*EXERCISE AIM*
The line with "- 💞️ I’m looking to collaborate on GitHub", the line with "Amazon, and Microsoft.", and all lines between them in the material below: return these exactly, and no others.
(DATA IN THIS EXERCISE begins)
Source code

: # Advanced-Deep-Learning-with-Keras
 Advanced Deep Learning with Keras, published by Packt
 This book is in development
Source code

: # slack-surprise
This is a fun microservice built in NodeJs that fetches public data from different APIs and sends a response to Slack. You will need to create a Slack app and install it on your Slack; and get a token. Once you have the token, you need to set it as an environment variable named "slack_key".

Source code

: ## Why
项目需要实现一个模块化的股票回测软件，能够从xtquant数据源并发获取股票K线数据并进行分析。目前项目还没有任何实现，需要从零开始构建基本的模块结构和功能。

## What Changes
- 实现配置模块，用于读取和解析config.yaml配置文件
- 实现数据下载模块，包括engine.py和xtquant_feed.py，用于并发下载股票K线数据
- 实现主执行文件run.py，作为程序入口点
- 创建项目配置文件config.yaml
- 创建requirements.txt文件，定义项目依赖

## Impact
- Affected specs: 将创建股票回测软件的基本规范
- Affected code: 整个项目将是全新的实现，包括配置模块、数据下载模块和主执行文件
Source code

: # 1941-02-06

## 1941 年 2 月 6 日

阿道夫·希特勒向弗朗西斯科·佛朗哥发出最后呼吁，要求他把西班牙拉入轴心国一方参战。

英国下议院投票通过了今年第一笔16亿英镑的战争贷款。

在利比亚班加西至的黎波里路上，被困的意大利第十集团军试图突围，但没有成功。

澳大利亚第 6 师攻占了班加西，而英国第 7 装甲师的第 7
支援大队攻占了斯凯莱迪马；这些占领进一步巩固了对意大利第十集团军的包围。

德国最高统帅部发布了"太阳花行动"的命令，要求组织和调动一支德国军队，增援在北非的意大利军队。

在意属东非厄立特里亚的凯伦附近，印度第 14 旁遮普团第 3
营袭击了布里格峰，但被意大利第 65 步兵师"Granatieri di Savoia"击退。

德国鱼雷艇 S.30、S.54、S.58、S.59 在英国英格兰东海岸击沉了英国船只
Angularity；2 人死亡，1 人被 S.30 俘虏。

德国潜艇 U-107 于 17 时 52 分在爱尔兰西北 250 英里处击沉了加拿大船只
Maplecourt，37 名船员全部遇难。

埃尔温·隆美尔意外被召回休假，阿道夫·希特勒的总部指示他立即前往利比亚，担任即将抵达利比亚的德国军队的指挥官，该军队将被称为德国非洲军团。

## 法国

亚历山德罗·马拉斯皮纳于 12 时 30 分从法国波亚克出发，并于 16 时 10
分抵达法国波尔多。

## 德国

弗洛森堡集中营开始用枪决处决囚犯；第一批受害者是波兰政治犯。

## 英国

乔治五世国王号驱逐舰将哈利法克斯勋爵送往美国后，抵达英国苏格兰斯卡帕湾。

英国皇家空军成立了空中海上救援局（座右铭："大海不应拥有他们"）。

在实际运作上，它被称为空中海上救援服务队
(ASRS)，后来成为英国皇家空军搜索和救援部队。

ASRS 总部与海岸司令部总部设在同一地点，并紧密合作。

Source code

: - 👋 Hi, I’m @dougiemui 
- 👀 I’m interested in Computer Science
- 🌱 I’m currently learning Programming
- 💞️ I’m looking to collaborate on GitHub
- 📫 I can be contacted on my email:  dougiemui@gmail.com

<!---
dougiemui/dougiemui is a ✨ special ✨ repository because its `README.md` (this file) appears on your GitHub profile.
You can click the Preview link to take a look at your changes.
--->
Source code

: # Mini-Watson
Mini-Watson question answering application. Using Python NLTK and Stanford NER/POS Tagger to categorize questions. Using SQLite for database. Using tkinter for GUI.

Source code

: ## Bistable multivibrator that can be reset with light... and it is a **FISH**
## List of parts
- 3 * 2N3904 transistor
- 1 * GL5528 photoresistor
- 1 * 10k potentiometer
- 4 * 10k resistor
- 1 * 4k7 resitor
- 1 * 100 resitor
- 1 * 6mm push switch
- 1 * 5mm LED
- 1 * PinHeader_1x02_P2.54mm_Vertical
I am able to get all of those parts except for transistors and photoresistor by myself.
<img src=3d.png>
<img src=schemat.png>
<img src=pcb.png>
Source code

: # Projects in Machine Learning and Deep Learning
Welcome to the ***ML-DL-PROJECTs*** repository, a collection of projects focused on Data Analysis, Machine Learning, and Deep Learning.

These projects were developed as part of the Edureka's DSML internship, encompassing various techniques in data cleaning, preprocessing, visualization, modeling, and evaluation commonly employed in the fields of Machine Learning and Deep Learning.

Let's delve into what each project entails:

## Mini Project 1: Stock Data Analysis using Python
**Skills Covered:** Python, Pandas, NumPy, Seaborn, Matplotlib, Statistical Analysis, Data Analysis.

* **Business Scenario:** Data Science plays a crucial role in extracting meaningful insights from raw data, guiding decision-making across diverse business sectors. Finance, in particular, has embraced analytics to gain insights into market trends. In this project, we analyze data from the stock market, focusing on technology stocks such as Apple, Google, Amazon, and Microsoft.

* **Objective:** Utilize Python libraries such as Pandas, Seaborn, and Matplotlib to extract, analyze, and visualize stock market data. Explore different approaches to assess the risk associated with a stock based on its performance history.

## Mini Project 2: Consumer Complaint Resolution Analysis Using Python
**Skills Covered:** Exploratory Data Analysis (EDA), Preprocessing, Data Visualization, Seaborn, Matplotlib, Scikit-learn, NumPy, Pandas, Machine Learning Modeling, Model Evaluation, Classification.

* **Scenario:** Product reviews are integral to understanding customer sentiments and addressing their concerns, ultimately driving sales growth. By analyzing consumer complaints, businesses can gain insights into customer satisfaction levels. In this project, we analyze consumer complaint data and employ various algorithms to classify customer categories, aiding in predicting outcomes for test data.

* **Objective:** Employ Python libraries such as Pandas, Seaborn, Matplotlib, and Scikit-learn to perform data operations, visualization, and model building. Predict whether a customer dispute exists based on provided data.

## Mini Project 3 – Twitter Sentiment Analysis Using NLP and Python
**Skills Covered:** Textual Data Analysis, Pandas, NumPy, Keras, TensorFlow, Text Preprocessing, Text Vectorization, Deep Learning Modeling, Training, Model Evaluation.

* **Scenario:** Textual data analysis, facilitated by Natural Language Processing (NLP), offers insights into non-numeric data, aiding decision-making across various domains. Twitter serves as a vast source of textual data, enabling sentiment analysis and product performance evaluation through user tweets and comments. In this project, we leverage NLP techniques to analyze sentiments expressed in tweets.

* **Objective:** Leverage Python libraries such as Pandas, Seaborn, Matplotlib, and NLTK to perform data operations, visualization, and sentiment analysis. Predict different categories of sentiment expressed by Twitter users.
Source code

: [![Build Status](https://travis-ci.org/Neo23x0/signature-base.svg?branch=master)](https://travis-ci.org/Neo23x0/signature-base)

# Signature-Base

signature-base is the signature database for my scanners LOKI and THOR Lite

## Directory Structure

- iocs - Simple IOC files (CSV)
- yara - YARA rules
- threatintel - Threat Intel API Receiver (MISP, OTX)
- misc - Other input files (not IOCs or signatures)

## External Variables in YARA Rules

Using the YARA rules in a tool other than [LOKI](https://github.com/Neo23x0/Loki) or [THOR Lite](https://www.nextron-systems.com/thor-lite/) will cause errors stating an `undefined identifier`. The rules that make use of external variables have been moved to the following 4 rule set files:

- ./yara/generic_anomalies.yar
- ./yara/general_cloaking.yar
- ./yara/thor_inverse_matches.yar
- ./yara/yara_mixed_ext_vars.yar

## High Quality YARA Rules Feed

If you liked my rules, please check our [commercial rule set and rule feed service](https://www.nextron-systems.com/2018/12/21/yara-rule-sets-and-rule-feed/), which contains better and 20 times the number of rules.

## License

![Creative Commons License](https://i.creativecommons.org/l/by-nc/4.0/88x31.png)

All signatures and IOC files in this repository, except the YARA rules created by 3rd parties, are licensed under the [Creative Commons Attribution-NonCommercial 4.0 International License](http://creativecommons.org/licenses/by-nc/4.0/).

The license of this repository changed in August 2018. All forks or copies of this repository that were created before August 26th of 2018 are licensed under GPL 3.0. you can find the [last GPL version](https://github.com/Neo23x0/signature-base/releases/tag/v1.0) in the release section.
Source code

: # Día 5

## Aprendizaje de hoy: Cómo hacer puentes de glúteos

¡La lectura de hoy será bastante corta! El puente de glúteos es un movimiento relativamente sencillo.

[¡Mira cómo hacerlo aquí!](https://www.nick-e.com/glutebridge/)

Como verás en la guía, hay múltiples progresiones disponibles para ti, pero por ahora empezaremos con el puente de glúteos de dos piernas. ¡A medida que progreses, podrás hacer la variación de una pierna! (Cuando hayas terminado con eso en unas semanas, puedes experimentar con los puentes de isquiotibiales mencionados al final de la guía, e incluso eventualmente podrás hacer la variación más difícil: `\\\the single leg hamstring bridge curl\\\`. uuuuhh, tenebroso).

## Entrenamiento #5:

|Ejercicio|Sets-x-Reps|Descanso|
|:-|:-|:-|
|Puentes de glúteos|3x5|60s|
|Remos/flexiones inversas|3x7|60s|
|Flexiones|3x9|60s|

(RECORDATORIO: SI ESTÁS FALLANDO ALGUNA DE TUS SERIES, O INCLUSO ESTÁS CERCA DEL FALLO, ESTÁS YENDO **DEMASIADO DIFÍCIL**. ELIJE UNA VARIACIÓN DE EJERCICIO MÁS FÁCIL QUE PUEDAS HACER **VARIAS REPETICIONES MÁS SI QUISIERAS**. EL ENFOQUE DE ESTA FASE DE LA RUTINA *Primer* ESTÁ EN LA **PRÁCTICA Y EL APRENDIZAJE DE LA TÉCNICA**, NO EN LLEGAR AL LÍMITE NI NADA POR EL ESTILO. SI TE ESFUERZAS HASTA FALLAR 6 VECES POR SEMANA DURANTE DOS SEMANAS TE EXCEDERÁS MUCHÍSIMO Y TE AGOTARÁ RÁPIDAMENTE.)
(DATA IN THIS EXERCISE ends)
*YOUR SOLUTION*
- 💞️ I’m looking to collaborate on GitHub
- 📫 I can be contacted on my email:  dougiemui@gmail.com

<!---
dougiemui/dougiemui is a ✨ special ✨ repository because its `README.md` (this file) appears on your GitHub profile.
You can click the Preview link to take a look at your changes.
--->
Source code

: # Mini-Watson
Mini-Watson question answering application. Using Python NLTK and Stanford NER/POS Tagger to categorize questions. Using SQLite for database. Using tkinter for GUI.

Source code

: ## Bistable multivibrator that can be reset with light... and it is a **FISH**
## List of parts
- 3 * 2N3904 transistor
- 1 * GL5528 photoresistor
- 1 * 10k potentiometer
- 4 * 10k resistor
- 1 * 4k7 resitor
- 1 * 100 resitor
- 1 * 6mm push switch
- 1 * 5mm LED
- 1 * PinHeader_1x02_P2.54mm_Vertical
I am able to get all of those parts except for transistors and photoresistor by myself.
<img src=3d.png>
<img src=schemat.png>
<img src=pcb.png>
Source code

: # Projects in Machine Learning and Deep Learning
Welcome to the ***ML-DL-PROJECTs*** repository, a collection of projects focused on Data Analysis, Machine Learning, and Deep Learning.

These projects were developed as part of the Edureka's DSML internship, encompassing various techniques in data cleaning, preprocessing, visualization, modeling, and evaluation commonly employed in the fields of Machine Learning and Deep Learning.

Let's delve into what each project entails:

## Mini Project 1: Stock Data Analysis using Python
**Skills Covered:** Python, Pandas, NumPy, Seaborn, Matplotlib, Statistical Analysis, Data Analysis.

* **Business Scenario:** Data Science plays a crucial role in extracting meaningful insights from raw data, guiding decision-making across diverse business sectors. Finance, in particular, has embraced analytics to gain insights into market trends. In this project, we analyze data from the stock market, focusing on technology stocks such as Apple, Google, Amazon, and Microsoft.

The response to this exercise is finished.